__WHAT YOU NEED TO DO__
Start with the first line of the records below. Output each line exactly, ending with the one that contains "(self, identifier=None, atomic\+\_\+code=None)".
+++ EXCERPTED DATA +++
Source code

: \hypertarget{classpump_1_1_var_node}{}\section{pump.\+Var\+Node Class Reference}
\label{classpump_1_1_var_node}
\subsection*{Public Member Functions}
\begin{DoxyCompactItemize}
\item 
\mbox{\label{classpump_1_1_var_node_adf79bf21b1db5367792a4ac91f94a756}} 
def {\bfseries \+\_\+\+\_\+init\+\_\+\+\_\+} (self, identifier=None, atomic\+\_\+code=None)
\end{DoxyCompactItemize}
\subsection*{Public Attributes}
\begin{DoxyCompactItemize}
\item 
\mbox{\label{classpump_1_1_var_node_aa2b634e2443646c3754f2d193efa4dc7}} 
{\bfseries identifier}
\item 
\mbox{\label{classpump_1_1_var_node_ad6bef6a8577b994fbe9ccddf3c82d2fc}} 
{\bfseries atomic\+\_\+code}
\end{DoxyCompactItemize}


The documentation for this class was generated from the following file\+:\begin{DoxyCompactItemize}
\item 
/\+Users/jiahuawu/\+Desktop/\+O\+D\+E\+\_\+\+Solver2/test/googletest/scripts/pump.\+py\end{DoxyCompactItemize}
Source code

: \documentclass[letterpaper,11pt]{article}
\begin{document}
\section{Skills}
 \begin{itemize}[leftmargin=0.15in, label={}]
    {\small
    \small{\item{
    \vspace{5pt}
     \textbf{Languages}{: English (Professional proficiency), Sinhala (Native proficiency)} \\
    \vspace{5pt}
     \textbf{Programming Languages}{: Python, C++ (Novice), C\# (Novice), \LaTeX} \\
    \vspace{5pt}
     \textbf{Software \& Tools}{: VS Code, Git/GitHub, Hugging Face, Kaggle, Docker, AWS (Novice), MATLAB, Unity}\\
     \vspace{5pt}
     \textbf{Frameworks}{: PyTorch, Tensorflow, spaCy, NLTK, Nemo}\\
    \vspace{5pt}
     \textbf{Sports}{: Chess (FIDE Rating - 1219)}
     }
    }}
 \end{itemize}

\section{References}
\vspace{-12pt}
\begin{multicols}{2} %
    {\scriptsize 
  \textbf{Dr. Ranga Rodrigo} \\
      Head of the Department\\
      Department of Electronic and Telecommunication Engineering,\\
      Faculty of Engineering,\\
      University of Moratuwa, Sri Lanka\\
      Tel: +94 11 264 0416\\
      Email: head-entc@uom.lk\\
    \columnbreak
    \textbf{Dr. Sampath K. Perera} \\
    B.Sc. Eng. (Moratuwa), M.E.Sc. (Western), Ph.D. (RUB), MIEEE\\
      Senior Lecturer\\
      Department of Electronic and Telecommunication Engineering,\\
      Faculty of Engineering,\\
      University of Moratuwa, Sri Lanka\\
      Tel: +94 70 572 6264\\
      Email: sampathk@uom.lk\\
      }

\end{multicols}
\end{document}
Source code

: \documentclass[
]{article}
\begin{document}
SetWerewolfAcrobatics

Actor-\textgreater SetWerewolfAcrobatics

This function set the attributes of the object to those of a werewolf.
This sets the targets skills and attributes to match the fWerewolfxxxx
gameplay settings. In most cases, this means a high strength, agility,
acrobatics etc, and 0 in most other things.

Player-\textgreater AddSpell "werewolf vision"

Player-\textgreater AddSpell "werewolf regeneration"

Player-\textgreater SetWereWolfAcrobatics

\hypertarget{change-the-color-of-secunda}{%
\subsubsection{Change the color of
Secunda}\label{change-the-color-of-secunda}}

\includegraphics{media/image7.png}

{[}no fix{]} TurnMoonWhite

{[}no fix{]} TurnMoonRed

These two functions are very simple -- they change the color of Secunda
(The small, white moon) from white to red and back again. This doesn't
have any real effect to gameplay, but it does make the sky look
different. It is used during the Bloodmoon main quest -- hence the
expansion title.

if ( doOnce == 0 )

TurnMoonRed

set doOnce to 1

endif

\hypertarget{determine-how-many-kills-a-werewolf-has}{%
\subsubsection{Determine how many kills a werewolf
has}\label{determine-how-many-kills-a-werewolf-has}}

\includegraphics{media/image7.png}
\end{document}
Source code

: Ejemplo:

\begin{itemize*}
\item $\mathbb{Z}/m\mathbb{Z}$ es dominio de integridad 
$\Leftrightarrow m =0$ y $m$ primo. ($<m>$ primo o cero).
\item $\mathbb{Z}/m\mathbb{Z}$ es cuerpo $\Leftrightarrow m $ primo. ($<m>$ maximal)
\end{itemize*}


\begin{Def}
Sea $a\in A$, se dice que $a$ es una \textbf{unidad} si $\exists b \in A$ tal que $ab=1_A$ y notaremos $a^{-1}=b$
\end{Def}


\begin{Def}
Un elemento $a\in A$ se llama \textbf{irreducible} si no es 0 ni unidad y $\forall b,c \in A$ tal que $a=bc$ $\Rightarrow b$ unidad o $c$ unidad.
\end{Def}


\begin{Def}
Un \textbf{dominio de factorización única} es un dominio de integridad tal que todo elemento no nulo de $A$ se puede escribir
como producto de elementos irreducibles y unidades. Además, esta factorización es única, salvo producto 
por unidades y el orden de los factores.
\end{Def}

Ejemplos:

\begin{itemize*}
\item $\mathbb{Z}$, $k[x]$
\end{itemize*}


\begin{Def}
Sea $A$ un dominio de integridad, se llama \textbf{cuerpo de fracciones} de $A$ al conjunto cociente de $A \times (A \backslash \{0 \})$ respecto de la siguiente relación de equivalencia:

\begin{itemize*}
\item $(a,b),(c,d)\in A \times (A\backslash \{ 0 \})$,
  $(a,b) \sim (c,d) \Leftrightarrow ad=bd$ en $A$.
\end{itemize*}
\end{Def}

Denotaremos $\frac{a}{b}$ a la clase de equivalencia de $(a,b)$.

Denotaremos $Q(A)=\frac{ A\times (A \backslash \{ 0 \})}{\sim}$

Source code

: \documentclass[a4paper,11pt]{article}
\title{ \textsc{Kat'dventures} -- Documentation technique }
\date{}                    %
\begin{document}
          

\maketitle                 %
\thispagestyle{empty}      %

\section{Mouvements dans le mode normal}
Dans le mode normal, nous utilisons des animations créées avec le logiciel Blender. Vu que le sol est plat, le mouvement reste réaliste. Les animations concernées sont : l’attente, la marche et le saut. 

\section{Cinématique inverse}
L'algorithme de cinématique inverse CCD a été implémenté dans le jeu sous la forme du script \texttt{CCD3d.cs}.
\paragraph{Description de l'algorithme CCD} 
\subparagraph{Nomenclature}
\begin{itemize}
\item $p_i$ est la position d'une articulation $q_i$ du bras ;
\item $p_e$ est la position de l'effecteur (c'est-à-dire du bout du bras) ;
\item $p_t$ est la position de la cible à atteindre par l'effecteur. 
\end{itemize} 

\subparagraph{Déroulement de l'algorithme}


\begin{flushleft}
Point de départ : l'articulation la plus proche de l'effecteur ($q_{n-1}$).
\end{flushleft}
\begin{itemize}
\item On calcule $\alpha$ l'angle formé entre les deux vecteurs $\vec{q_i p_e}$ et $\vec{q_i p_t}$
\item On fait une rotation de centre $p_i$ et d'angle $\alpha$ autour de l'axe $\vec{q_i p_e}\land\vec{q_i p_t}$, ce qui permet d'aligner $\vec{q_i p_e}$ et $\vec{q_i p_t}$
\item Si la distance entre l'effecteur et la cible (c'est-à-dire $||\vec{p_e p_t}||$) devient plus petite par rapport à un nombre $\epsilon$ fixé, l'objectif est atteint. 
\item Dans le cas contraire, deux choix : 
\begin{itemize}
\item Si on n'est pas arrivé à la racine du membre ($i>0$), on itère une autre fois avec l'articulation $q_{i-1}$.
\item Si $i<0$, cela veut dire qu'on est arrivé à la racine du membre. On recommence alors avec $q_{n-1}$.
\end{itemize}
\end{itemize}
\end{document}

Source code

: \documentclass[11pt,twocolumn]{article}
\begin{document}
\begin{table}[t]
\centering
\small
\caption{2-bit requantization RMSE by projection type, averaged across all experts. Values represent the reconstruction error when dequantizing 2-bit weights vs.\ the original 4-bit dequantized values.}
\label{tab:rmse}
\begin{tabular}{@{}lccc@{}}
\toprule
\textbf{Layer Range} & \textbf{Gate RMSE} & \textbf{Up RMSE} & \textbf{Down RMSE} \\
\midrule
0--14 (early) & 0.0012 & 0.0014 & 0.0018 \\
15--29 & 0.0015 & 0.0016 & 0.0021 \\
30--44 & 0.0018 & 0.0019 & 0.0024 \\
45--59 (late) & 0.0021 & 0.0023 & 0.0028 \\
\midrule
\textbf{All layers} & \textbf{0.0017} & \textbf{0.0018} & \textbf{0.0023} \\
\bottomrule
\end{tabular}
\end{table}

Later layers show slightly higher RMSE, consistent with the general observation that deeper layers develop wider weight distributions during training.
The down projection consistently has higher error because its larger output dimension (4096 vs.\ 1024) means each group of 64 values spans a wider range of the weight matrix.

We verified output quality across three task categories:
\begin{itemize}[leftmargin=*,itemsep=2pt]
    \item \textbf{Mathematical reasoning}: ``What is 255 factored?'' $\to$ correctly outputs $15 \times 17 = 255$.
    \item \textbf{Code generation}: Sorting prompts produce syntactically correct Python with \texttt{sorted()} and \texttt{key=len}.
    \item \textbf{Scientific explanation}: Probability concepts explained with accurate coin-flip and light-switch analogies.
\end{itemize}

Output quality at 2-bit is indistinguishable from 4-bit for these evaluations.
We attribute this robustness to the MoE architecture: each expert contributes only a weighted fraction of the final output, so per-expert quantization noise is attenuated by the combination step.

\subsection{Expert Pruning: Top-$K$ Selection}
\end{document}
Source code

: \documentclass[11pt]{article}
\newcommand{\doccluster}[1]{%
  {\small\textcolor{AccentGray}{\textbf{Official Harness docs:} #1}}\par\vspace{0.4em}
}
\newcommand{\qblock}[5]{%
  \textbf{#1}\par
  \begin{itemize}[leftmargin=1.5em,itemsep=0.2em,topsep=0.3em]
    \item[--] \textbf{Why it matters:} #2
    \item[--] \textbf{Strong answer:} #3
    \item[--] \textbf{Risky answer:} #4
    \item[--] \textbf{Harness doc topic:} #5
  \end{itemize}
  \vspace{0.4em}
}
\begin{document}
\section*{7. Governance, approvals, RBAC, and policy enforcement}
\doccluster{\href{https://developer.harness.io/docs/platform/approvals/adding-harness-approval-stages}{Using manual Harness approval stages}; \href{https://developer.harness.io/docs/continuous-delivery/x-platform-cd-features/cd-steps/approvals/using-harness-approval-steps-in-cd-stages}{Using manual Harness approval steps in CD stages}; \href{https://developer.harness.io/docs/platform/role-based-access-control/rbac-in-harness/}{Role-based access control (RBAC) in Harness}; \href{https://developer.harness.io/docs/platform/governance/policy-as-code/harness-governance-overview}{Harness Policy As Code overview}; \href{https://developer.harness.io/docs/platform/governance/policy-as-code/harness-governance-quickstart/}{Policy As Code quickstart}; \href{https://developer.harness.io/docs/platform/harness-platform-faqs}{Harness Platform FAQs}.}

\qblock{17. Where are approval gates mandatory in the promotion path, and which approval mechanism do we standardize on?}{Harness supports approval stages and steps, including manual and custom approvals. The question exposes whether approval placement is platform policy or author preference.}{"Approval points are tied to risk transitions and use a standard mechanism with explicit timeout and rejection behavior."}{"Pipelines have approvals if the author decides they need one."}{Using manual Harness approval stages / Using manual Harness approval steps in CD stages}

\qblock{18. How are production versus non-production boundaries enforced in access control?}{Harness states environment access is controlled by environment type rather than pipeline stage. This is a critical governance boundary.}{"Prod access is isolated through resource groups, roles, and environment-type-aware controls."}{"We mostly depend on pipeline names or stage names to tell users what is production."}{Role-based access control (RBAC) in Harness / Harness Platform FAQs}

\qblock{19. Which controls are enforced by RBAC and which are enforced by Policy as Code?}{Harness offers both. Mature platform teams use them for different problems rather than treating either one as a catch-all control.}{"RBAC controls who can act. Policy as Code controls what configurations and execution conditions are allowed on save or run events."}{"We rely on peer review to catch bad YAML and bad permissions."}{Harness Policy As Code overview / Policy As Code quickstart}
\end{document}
+++
__EXPECTED OUTPUT__
Source code

: \hypertarget{classpump_1_1_var_node}{}\section{pump.\+Var\+Node Class Reference}
\label{classpump_1_1_var_node}
\subsection*{Public Member Functions}
\begin{DoxyCompactItemize}
\item 
\mbox{\label{classpump_1_1_var_node_adf79bf21b1db5367792a4ac91f94a756}} 
def {\bfseries \+\_\+\+\_\+init\+\_\+\+\_\+} (self, identifier=None, atomic\+\_\+code=None)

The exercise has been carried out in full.